Advocates reacted angrily Wednesday to President Obama's refusal to use executive action to halt deportations of unauthorized immigrants, as frustration over the delay of immigration legislation began to blow back to the White House.

Undocumented immigrants protest outside the White House on Wednesday. (David Nakamura/The Washington Post)

Shortly after 10:15 a.m., seven undocumented workers handcuffed themselves to the north gates of the White House, unfurling a sign with Obama's image and the words: "Mr. President Stop Deportations". They chanted "not one more!" and "si se puede," a Spanish phrase that roughly translates to "yes we can," Obama's 2008 campaign slogan.

The group, which was cheered on by friends and relatives, were from Arizona, New York, Georgia and Louisiana and were affiliated with the National Day Laborer Organizing Network.

Pablo Alvarado, the organization's executive director, challenged Obama in a statement, saying the president "has the power to reduce deportations, the legal authority to expand deferred action, and the political obligation to lead the national debate through bold action. ... Unless the President alters course, he risks cementing his legacy as having presided over the most anti-immigrant administration in history."

After about 45 minutes, the protesters were arrested by authorities and removed from the area. But their actions spoke for a wider swath of immigration advocates who said they were disappointed that Obama, in an interview with Telemundo, said it was "not an option" for his administration to expand a deferred deportation program he announced last year for young people who were brought to the country illegally as children.

Obama said doing so “would be ignoring the law in a way that would be very difficult to defend legally.” His administration has been deporting more than 1,000 people a day, and nearly 410,000 last year, a record number.

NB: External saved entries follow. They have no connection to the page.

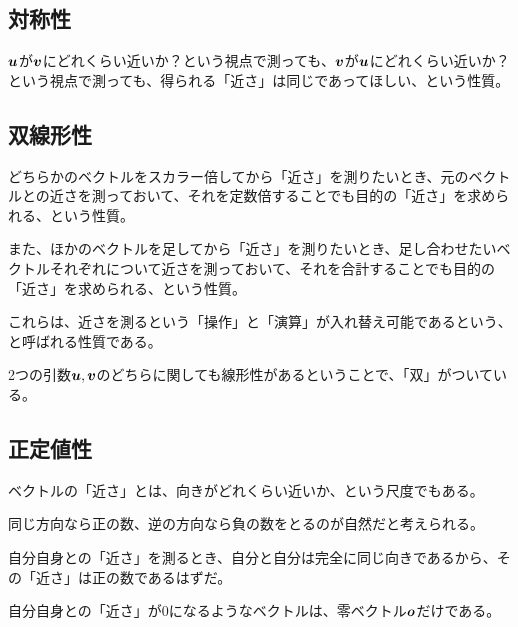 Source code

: \documentclass[../../../topic_linear-algebra]{subfiles}
\begin{document}
\subsection{対称性}

$\vb*{u}$が$\vb*{v}$にどれくらい近いか？という視点で測っても、$\vb*{v}$が$\vb*{u}$にどれくらい近いか？という視点で測っても、得られる「近さ」は同じであってほしい、という性質。

\subsection{双線形性}

どちらかのベクトルをスカラー倍してから「近さ」を測りたいとき、元のベクトルとの近さを測っておいて、それを定数倍することでも目的の「近さ」を求められる、という性質。

\br

また、ほかのベクトルを足してから「近さ」を測りたいとき、足し合わせたいベクトルそれぞれについて近さを測っておいて、それを合計することでも目的の「近さ」を求められる、という性質。

\br

これらは、近さを測るという「操作」と「演算」が入れ替え可能であるという、と呼ばれる性質である。

2つの引数$\vb*{u}, \vb*{v}$のどちらに関しても線形性があるということで、「双」がついている。

\subsection{正定値性}

ベクトルの「近さ」とは、向きがどれくらい近いか、という尺度でもある。

同じ方向なら正の数、逆の方向なら負の数をとるのが自然だと考えられる。

\br

自分自身との「近さ」を測るとき、自分と自分は完全に同じ向きであるから、その「近さ」は正の数であるはずだ。

自分自身との「近さ」が$0$になるようなベクトルは、零ベクトル$\vb*{o}$だけである。
\end{document}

The president said he remained focused on pushing for the Republican-controlled House to hold a vote on a Senate-approved comprehensive immigration bill that features a path to citizenship for most of the estimated 11 million undocumented immigrants. But House leaders have said they will not accept that legislation and have focused on smaller-scale bills dealing with border security.

Advocates have focused their attention on Republicans, but some of the anger has boomeranged back on the Obama administration.

Cristina Jimenez, managing director of United We Dream, said that young immigrants "will not let President Obama off the hook for his role in the moral crisis our nation faces. ... He does have the power to stop deportations and we will keep challenging him."